(Work instructions) Repeat only the lines below from the one containing "구성하는 CSS 박스 모델" through the one containing "높잇갓을 %로 지정|", inclusive, exactly as written.

# # # #

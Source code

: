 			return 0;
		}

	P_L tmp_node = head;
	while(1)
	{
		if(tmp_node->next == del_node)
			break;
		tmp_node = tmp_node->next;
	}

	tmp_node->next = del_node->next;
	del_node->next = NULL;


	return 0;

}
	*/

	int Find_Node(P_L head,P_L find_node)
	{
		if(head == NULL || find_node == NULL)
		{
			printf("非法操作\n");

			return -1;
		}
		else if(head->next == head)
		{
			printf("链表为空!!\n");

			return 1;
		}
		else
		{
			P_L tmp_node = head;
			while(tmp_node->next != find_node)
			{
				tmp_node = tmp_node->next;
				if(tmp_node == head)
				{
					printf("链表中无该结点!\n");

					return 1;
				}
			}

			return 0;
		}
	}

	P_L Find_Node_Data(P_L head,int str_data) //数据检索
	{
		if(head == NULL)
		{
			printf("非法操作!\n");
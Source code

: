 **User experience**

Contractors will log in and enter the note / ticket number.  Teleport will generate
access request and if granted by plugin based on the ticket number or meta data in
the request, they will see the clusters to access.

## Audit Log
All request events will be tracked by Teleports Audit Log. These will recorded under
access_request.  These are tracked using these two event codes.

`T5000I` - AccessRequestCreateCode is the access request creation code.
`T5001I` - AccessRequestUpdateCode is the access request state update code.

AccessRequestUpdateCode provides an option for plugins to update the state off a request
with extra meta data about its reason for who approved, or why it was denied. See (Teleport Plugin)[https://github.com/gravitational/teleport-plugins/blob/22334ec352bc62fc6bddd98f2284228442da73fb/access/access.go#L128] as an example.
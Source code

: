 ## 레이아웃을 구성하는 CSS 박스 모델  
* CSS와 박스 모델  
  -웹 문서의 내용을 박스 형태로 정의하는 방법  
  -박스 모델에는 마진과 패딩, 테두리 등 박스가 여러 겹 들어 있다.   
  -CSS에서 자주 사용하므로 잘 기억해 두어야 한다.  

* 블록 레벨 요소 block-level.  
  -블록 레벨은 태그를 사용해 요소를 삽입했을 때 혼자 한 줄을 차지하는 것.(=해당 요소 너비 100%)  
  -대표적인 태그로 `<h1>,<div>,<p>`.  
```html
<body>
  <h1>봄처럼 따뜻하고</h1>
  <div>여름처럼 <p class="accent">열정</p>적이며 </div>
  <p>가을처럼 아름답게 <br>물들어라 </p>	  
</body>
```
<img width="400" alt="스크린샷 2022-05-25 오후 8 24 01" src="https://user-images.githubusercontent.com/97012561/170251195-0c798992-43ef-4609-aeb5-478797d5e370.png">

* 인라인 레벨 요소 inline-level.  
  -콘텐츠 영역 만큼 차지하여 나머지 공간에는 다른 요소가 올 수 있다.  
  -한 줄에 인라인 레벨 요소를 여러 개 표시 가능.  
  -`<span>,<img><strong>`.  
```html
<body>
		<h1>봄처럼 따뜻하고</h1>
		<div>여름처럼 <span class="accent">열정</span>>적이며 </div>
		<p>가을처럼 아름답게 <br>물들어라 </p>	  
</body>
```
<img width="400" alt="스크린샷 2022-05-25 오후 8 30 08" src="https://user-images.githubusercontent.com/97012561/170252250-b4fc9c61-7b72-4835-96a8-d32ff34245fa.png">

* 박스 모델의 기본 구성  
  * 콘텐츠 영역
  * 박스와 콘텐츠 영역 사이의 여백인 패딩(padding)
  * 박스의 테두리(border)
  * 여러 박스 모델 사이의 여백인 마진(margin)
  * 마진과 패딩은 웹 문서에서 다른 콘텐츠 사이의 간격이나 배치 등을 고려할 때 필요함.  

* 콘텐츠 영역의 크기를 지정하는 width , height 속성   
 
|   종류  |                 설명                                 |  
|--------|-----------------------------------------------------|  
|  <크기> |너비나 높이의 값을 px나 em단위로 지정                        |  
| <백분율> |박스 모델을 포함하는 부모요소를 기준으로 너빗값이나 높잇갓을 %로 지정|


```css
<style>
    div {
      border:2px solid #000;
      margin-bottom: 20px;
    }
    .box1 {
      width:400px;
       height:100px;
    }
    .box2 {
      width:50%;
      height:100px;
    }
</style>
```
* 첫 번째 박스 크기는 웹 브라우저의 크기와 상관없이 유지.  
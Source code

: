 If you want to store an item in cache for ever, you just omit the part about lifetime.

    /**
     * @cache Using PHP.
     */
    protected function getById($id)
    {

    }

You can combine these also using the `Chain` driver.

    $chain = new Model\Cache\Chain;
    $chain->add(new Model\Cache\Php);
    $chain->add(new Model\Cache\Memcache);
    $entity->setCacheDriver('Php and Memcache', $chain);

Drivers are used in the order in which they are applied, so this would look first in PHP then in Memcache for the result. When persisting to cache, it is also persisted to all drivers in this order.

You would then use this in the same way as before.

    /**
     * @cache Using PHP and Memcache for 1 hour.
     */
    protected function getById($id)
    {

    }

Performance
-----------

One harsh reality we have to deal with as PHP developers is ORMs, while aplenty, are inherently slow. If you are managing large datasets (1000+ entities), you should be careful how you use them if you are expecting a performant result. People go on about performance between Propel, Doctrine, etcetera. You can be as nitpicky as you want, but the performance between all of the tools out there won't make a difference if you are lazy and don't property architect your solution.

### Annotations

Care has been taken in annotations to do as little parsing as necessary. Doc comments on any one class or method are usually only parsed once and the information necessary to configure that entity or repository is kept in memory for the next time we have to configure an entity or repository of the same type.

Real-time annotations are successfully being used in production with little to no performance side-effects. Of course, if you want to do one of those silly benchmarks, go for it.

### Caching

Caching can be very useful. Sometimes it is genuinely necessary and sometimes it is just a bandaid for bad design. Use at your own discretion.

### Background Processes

# # # #

(Result of this task)
: ## 레이아웃을 구성하는 CSS 박스 모델  
* CSS와 박스 모델  
  -웹 문서의 내용을 박스 형태로 정의하는 방법  
  -박스 모델에는 마진과 패딩, 테두리 등 박스가 여러 겹 들어 있다.   
  -CSS에서 자주 사용하므로 잘 기억해 두어야 한다.  

* 블록 레벨 요소 block-level.  
  -블록 레벨은 태그를 사용해 요소를 삽입했을 때 혼자 한 줄을 차지하는 것.(=해당 요소 너비 100%)  
  -대표적인 태그로 `<h1>,<div>,<p>`.  
```html
<body>
  <h1>봄처럼 따뜻하고</h1>
  <div>여름처럼 <p class="accent">열정</p>적이며 </div>
  <p>가을처럼 아름답게 <br>물들어라 </p>	  
</body>
```
<img width="400" alt="스크린샷 2022-05-25 오후 8 24 01" src="https://user-images.githubusercontent.com/97012561/170251195-0c798992-43ef-4609-aeb5-478797d5e370.png">

* 인라인 레벨 요소 inline-level.  
  -콘텐츠 영역 만큼 차지하여 나머지 공간에는 다른 요소가 올 수 있다.  
  -한 줄에 인라인 레벨 요소를 여러 개 표시 가능.  
  -`<span>,<img><strong>`.  
```html
<body>
		<h1>봄처럼 따뜻하고</h1>
		<div>여름처럼 <span class="accent">열정</span>>적이며 </div>
		<p>가을처럼 아름답게 <br>물들어라 </p>	  
</body>
```
<img width="400" alt="스크린샷 2022-05-25 오후 8 30 08" src="https://user-images.githubusercontent.com/97012561/170252250-b4fc9c61-7b72-4835-96a8-d32ff34245fa.png">

* 박스 모델의 기본 구성  
  * 콘텐츠 영역
  * 박스와 콘텐츠 영역 사이의 여백인 패딩(padding)
  * 박스의 테두리(border)
  * 여러 박스 모델 사이의 여백인 마진(margin)
  * 마진과 패딩은 웹 문서에서 다른 콘텐츠 사이의 간격이나 배치 등을 고려할 때 필요함.  

* 콘텐츠 영역의 크기를 지정하는 width , height 속성   
 
|   종류  |                 설명                                 |  
|--------|-----------------------------------------------------|  
|  <크기> |너비나 높이의 값을 px나 em단위로 지정                        |  
| <백분율> |박스 모델을 포함하는 부모요소를 기준으로 너빗값이나 높잇갓을 %로 지정|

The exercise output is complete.